__The task__: In the records below, count every line containing "Created". Reply with the number only.

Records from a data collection
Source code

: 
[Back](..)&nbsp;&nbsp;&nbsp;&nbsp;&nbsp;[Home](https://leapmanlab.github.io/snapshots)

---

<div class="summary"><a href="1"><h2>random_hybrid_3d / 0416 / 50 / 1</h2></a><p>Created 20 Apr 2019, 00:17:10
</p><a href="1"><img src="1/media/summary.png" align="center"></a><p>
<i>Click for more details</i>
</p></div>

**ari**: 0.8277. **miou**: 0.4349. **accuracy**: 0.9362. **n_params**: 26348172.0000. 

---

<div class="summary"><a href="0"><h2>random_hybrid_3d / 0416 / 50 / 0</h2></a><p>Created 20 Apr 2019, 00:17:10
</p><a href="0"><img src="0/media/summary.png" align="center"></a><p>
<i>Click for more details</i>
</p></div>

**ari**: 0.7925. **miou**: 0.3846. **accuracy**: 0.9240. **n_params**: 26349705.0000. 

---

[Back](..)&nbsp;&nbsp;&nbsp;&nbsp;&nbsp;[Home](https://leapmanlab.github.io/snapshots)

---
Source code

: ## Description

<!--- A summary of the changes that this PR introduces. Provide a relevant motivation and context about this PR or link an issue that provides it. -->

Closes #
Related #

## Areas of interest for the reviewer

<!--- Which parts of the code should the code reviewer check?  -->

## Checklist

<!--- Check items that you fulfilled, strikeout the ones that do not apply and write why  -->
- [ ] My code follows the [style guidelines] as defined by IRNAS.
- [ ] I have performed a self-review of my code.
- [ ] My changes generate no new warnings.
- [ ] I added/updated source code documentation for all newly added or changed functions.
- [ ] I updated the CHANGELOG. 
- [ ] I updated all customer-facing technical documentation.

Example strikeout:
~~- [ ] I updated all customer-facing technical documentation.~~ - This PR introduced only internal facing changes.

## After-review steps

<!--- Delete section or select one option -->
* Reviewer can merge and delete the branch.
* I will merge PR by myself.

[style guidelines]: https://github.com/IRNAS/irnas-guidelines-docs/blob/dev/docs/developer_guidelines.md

__Task result__: 2